Our culture seems to share a second likeness to Cainite culture too. Like Cain and his descendants, we endorse marriage and family, but we redefine them apart from godly virtues. Look again at Gen 4:19-24. Cainites believed in marriage and family alright, but in just seven generations from Adam, they had exchanged monogamy for polygamy, and husbands like Lamech sang of their ability to intimidate their wives. Similarly, in our culture: secularists redefine “marriage” and “family,” celebrating what God condemns. Meanwhile, professing Christians take marriage vows but live together oblivious to biblical teaching on marriage.
Our culture looks to be Cainite in a third way. Like Cain and his descendants, we seek community, safety, and beauty apart from God’s altar. Notice Gen 4:17, 20-24. Cainites produced food and clothing, tools and weapons, musicians and instruments. They had milk and meat, but no milk or meat of the Word. They had clothes, but not the white robe of Christ’s righteousness. They made tools to build tents and weapons to wage war, but they had no tent of meeting with God, no spiritual armor. They had livestock, but no Lamb of God. They sang along with Lamech’s taunt and doubtless even silly love songs (cf. Gen 6:2; Matt 24:38), but not the songs of ascent or the Song of Songs. So, where did the Cainites find all this community, safety, and beauty? Excommunicated from God’s presence (Gen 4:16), they had to find these benefits away from His altar, apart from His Spirit and His Word. Too many in our society and our churches seem bent on seeking and finding community, safety, and beauty away from God’s altar too.
A fourth likeness between our culture and Cainite culture is observable. Like Cain and his descendants, we demand justice, but we lack the fear of God. Look again at Gen 4:23-24 and its cultural legacy in Gen 6:5-12. Cain’s descendant Lamech mocked God’s justice, bragging of a better justice that lacked the restraint of God’s lex talionis (Gen 4:24). Increasingly, like Lamech, our culture defies God and deifies man. And the taunting spirit of Lamech that lives on in our society brings it neither justice (Gen 4:23) nor peace (Gen 6:5, 11).

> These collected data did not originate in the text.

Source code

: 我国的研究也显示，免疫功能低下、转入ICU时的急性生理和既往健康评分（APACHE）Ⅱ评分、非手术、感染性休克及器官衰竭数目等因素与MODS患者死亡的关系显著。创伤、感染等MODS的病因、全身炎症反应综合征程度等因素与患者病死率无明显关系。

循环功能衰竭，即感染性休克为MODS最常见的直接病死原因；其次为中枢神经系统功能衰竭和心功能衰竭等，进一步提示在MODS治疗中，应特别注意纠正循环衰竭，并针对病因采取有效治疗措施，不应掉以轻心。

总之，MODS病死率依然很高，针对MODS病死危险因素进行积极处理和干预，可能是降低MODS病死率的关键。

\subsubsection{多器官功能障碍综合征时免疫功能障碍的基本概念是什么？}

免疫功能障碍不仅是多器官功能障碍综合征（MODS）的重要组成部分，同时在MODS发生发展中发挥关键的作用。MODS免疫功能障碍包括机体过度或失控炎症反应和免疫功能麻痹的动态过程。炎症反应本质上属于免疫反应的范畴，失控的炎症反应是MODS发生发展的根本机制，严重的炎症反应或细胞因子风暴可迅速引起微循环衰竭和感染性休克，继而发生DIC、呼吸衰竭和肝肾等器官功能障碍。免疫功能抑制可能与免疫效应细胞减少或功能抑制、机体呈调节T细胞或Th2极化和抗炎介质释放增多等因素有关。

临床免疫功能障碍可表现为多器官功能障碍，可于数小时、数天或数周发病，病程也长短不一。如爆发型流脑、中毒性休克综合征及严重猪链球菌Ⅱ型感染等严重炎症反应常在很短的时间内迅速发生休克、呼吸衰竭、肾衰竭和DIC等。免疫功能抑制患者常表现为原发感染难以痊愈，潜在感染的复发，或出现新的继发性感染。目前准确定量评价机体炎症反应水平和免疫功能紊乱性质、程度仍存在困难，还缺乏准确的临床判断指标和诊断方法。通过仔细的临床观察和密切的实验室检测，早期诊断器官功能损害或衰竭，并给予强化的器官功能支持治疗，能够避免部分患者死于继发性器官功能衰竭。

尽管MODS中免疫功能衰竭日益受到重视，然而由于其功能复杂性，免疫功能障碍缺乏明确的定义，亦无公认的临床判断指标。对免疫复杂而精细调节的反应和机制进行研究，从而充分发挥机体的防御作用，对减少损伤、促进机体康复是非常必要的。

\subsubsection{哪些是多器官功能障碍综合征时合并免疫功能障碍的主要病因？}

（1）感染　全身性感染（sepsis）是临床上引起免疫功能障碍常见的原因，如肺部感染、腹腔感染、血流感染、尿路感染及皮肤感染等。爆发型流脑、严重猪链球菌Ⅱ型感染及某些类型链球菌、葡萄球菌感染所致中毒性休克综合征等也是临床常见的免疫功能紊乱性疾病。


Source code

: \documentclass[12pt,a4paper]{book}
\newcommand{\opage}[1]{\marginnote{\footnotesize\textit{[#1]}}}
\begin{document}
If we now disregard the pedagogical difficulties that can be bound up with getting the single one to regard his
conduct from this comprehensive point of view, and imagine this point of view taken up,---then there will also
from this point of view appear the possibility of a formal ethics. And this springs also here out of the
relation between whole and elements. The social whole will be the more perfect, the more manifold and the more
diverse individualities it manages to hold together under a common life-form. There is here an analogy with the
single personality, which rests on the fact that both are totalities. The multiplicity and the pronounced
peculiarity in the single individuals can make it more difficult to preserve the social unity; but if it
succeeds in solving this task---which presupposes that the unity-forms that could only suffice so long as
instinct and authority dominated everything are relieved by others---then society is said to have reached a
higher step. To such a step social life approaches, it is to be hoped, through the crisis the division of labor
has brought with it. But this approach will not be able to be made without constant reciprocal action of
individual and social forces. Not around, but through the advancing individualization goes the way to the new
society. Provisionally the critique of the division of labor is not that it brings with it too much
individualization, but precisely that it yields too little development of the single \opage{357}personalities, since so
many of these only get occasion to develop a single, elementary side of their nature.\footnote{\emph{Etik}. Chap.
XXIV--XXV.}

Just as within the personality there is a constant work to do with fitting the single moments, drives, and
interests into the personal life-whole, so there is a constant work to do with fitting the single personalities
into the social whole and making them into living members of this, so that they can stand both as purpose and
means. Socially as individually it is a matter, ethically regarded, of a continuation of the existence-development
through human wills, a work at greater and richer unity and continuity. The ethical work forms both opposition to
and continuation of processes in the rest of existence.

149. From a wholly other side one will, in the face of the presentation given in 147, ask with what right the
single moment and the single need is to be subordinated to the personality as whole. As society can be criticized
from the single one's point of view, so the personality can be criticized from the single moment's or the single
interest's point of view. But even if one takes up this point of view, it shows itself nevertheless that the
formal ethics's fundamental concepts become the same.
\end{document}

As a culture, we demand justice, but with no fear of God in our hearts. We claim to be “people of faith,” but we don’t live our lives coram Deo. We endorse marriage and family but redefine them on our own terms, not God’s. We seek community, safety, and beauty, but find them apart from God’s altar. And what are the results of our likeness to Cain and his descendants? Paraphrasing the words of cultural commentator and theologian David Wells, our society has rapidly lost moral altitude. We’re not merely morally disengaged, adrift, and alienated; we’re morally obliterated. We’re not only morally illiterate; we’ve become morally vacant. The onset of this spiritual rot has come so rapidly that many would say that we’re in a moral free fall. Since we’ve abandoned the pursuit of virtue, we’re left to talk about values, but our values have no universal value because the idea of absolute truth has disappeared from public discourse. We’re looking now at a society, a culture, even a civilization that, to a significant extent, is travelling blind, stripped of any moral compass. Some would even say that we’re all Cainites now. Is there any way of escape? Yes! Face the brutal facts. Don’t be like Cain. Be like Abel, Seth, and their descendants, who called on the name of the LORD (Gen 4:26). Just as they did, confess our rebellion, individual and corporate, against Him (cf. Jude 1:14; Heb 11:7). Just as they did, subject ourselves in faith to Him and His Christ, acknowledging that His wrath is quickly ignited against us rebels, but that all who take refuge in Him are blessed (Ps 2:12).